Work instruction
Where a line holds the word "数学公式", copy that line from the data below.

[Saved data entries]
::::

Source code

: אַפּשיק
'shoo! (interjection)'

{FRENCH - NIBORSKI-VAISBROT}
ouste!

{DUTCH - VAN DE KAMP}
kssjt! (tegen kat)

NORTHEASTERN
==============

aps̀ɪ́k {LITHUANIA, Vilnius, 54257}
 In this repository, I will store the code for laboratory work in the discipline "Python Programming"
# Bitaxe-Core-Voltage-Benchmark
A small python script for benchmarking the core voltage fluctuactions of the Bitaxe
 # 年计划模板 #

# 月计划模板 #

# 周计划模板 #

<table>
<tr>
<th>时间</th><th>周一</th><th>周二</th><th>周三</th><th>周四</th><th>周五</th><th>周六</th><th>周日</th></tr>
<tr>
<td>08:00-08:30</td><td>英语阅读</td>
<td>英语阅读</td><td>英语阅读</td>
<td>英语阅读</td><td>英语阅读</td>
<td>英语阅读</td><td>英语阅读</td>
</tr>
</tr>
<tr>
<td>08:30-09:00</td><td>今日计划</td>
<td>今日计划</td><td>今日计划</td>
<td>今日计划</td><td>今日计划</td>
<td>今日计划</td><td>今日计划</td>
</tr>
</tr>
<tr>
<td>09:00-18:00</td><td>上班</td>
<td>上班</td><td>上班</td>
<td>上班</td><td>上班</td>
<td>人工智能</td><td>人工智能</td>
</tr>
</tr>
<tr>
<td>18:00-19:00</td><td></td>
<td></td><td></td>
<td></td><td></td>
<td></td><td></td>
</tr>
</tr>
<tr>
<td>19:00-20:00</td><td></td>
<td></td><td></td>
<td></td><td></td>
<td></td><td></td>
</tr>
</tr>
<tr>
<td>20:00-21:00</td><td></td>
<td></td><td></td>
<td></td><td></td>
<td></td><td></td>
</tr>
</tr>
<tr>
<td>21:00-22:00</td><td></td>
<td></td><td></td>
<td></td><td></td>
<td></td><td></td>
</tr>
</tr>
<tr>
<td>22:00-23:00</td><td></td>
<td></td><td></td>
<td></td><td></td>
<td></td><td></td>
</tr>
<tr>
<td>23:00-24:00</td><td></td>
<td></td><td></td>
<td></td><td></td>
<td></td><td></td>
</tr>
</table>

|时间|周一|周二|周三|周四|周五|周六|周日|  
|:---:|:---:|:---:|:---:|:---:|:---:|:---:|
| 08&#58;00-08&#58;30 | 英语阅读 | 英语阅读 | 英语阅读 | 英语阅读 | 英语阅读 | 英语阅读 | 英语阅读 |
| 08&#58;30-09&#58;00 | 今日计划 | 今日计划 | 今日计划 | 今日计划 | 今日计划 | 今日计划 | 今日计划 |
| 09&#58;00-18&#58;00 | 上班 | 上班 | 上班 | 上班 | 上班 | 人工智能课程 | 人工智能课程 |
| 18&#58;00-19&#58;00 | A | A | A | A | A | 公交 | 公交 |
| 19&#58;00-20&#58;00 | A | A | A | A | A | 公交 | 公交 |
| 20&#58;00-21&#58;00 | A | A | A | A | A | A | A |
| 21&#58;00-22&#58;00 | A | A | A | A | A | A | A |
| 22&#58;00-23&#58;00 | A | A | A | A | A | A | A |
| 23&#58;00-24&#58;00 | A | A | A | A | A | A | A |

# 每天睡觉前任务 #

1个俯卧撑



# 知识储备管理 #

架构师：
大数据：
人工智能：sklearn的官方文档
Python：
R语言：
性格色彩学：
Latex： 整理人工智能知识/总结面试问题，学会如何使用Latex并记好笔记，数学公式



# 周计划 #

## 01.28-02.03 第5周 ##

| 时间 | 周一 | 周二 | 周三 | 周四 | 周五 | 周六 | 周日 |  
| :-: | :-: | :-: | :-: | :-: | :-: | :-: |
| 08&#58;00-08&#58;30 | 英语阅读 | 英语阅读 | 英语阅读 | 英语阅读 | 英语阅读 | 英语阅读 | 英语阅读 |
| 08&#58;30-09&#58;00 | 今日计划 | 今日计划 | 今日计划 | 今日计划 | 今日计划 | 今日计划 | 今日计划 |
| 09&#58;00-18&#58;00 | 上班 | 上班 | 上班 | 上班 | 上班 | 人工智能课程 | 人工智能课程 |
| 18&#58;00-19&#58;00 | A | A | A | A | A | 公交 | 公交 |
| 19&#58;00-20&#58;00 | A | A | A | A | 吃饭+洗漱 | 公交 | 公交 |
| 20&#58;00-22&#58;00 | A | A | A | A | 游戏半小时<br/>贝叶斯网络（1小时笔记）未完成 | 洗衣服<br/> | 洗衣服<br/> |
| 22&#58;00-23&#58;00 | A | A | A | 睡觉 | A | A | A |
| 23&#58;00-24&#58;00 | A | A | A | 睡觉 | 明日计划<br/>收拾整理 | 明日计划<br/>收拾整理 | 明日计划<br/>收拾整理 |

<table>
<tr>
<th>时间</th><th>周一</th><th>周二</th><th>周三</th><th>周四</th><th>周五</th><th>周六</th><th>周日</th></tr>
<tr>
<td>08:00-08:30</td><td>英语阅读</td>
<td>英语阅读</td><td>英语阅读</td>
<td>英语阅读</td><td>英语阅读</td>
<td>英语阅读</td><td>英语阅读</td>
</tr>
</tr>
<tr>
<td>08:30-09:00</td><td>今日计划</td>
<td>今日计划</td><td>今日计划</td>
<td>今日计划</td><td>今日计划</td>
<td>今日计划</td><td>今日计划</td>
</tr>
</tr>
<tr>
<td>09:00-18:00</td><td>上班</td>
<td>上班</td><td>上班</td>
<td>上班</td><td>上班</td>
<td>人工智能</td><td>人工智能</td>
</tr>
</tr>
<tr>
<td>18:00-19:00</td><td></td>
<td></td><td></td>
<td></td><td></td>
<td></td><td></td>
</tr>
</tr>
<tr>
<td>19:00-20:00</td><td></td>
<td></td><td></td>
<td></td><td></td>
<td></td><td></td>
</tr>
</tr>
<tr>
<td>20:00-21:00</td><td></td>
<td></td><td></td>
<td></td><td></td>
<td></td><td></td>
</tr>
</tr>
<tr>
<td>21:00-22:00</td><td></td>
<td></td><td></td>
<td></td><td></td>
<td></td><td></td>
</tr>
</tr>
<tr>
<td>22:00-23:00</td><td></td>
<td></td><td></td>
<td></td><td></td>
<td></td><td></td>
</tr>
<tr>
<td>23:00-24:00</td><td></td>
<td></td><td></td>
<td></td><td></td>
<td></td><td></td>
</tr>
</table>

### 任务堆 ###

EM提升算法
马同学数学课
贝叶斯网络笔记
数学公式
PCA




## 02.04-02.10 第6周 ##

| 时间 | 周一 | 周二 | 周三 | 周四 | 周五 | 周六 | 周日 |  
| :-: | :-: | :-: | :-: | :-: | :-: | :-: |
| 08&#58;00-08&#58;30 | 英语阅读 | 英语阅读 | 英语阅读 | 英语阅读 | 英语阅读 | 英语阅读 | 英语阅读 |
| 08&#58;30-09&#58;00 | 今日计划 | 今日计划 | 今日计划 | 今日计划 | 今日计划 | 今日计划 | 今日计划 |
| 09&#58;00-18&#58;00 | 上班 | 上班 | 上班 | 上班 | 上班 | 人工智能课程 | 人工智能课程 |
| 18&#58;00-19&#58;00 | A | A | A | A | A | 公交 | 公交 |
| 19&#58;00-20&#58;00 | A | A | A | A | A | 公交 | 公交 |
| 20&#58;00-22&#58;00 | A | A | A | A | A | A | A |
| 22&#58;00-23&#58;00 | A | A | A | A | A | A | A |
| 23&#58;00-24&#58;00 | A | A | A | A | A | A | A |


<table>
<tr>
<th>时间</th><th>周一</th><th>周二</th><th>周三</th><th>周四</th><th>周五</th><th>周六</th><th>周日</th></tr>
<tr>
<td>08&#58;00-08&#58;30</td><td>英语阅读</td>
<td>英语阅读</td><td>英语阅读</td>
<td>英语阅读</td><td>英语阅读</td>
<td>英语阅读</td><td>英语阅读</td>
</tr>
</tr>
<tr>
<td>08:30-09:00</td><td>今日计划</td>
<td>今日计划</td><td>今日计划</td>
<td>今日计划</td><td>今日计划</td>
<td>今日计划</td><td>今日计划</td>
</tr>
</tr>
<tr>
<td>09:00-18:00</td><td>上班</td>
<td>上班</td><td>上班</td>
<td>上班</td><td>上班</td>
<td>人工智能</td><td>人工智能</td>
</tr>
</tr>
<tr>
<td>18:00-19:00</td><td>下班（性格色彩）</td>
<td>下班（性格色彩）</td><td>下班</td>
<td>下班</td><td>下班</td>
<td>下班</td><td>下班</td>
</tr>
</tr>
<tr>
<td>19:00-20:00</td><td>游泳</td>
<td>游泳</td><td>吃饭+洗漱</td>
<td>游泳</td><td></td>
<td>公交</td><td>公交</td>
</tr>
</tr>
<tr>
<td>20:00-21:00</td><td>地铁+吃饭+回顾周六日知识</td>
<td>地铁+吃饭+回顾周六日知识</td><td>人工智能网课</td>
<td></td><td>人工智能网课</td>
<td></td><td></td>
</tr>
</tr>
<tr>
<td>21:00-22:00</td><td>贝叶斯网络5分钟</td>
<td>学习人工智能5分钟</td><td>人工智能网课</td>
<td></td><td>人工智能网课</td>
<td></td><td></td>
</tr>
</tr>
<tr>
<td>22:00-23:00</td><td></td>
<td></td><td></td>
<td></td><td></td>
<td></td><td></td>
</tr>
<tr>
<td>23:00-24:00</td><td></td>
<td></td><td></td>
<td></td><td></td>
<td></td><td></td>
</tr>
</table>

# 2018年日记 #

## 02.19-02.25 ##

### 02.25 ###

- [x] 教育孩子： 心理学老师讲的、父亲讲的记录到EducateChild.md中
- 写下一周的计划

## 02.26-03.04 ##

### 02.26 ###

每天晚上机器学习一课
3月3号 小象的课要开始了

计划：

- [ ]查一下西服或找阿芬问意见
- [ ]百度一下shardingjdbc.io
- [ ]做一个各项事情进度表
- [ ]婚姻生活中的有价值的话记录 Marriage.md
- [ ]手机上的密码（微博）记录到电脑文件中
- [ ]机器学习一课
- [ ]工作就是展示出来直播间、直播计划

::::

Response
Latex： 整理人工智能知识/总结面试问题，学会如何使用Latex并记好笔记，数学公式
数学公式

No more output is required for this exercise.